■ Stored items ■
=== Section Start ===

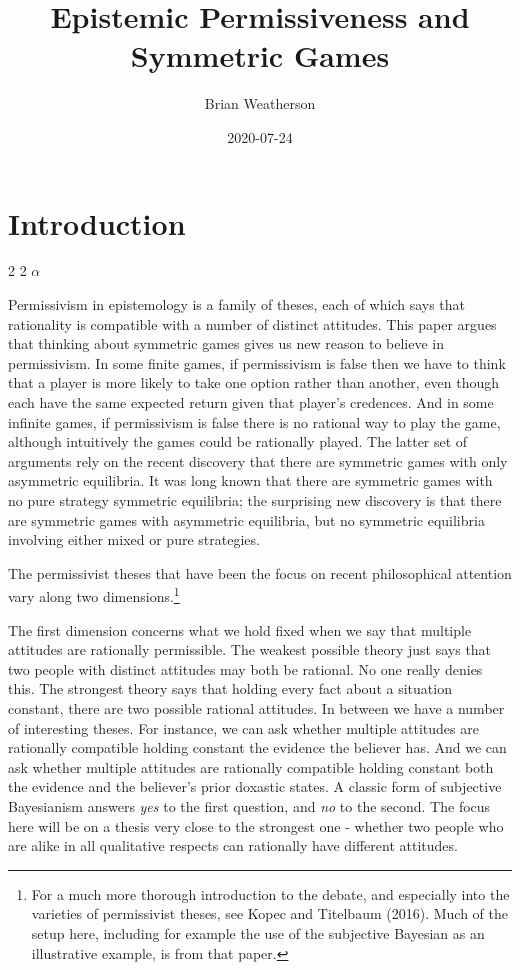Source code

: \documentclass[12pt,]{article}
\title{Epistemic Permissiveness and Symmetric Games}
\author{Brian Weatherson}
\date{2020-07-24}
\let\rmarkdownfootnote\footnote%
\def\footnote{\protect\rmarkdownfootnote}
\begin{document}
\maketitle

\hypertarget{introduction}{%
\section{Introduction}\label{introduction}}

2 2 \(\alpha\)

Permissivism in epistemology is a family of theses, each of which says that rationality is compatible with a number of distinct attitudes. This paper argues that thinking about symmetric games gives us new reason to believe in permissivism. In some finite games, if permissivism is false then we have to think that a player is more likely to take one option rather than another, even though each have the same expected return given that player's credences. And in some infinite games, if permissivism is false there is no rational way to play the game, although intuitively the games could be rationally played. The latter set of arguments rely on the recent discovery that there are symmetric games with only asymmetric equilibria. It was long known that there are symmetric games with no pure strategy symmetric equilibria; the surprising new discovery is that there are symmetric games with asymmetric equilibria, but no symmetric equilibria involving either mixed or pure strategies.

The permissivist theses that have been the focus on recent philosophical attention vary along two dimensions.\footnote{For a much more thorough introduction to the debate, and especially into the varieties of permissivist theses, see Kopec and Titelbaum (2016). Much of the setup here, including for example the use of the subjective Bayesian as an illustrative example, is from that paper.}

The first dimension concerns what we hold fixed when we say that multiple attitudes are rationally permissible. The weakest possible theory just says that two people with distinct attitudes may both be rational. No one really denies this. The strongest theory says that holding every fact about a situation constant, there are two possible rational attitudes. In between we have a number of interesting theses. For instance, we can ask whether multiple attitudes are rationally compatible holding constant the evidence the believer has. And we can ask whether multiple attitudes are rationally compatible holding constant both the evidence and the believer's prior doxastic states. A classic form of subjective Bayesianism answers \emph{yes} to the first question, and \emph{no} to the second. The focus here will be on a thesis very close to the strongest one - whether two people who are alike in all qualitative respects can rationally have different attitudes.
\end{document}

=== Section End ===

■ ASSIGNED TASK ■
Look through the entries and find each line that has the string "rmarkdownfootnote". Copy those lines.

■ FINISHED TASK ■
\let\rmarkdownfootnote\footnote%
\def\footnote{\protect\rmarkdownfootnote}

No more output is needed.